Argument 3: IP Law creates artificial scarcity where none exists
"Ideas are not naturally scarce. However, by recognizing a right in an ideal object, one creates scarcity where none existed before.
As Arnold Plant explains:
"It is a peculiarity of property rights in patents (and copyrights) that they do not arise out of the scarcity of the objects which become appropriated. They are not a consequence of scarcity. They are the deliberate creation of statute law, and, whereas in general the institution of private property makes for the preservation of scarce goods, tending . . . to lead us “to make the most of them,” property rights in patents and copyrights make possible the creation of a scarcity of the products appropriated which could not otherwise be maintained."

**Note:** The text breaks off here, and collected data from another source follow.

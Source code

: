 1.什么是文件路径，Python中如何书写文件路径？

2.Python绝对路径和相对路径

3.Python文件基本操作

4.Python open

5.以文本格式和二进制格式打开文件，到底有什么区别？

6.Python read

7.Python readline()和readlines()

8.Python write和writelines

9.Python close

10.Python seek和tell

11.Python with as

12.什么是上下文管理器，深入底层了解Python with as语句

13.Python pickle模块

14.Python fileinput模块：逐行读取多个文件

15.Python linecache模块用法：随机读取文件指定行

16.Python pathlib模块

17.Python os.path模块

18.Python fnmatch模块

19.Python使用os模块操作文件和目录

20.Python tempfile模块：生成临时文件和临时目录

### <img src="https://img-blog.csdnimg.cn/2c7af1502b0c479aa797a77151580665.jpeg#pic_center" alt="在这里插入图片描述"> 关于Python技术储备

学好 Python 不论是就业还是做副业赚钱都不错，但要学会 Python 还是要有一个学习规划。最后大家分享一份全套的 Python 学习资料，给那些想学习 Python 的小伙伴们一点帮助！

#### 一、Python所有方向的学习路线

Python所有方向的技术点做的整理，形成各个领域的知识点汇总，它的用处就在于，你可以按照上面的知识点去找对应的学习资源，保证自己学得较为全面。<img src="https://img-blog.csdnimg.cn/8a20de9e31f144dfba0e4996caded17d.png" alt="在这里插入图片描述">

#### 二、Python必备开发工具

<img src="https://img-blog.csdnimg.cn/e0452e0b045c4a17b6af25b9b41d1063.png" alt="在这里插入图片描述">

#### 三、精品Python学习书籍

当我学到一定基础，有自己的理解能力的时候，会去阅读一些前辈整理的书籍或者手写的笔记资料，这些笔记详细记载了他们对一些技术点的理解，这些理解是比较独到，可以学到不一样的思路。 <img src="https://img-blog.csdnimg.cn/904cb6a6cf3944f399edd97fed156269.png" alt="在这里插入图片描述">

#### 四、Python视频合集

Bouckaert also argues that natural scarcity is what gives rise to the need for property rules, and that IP laws create an artificial, unjustifiable scarcity.
As he notes:
"Natural scarcity is that which follows from the relation¬ship between man and nature. Scarcity is natural when it is possible to conceive of it before any human, institutional, contractual arrangement. Artificial scarcity, on the other hand, is the outcome of such arrangements. Artificial scarcity can hardly serve as a justification for the legal framework that causes that scarcity. Such an argument would be completely circular. On the contrary, artificial scarcity itself needs a justification."
Thus, Bouckaert maintains that “only naturally scarce entities over which physical control is possible are candidates for” protection by real property rights.
Only tangible, scarce resources are the possible object of inter¬personal conflict, so it is only for them that property rules are applicable. Thus, patents and copyrights are unjustifiable monopolies granted by government legislation. It is not surprising that, as Palmer notes, “[m]onopoly privilege and censorship lie at the historical root of patent and copyright.” It is this monopoly privilege that creates an artificial scarcity where there was none before.
Argument 4: IP law impinges property rights where they are justified
"Let us recall that IP rights give to pattern-creators partial rights of control—ownership—over the tangible property of everyone else. The pattern-creator has partial ownership of others’ property, by virtue of his IP right, because he can prohibit them from performing certain actions with their own property.
IP rights change the status quo by redistributing property from individuals of one class (tangible-property owners) to individuals of another (authors and inventors). Prima facie, therefore, IP law trespasses against or “takes” the property of tangible property owners, by transferring partial ownership to authors and inventors. It is this invasion and redistribution of property that must be justified in order for IP rights to be valid.
because the only way to recognize ideal rights, in our real, scarce world, is to allocate rights in tangible goods. For me to have an effective patent right — a right in an idea or pattern, not in a scarce resource — means that I have some control over everyone else’s scarce resources.
For example, by inventing a new technique for digging a well, the inventor can prevent all others in the world from digging wells in this manner, even on their own property.
There is, in fact, no reason why merely innovating gives the innovator partial ownership of property that others already own. "
Conclusion by Stephan Kinsella:
The law, then, should protect individual rights to one’s body, and to legitimately acquired scarce resources (property). There is not a natural right to ideal objects—to one’s intellectual innovations or creations—but only to scarce resources.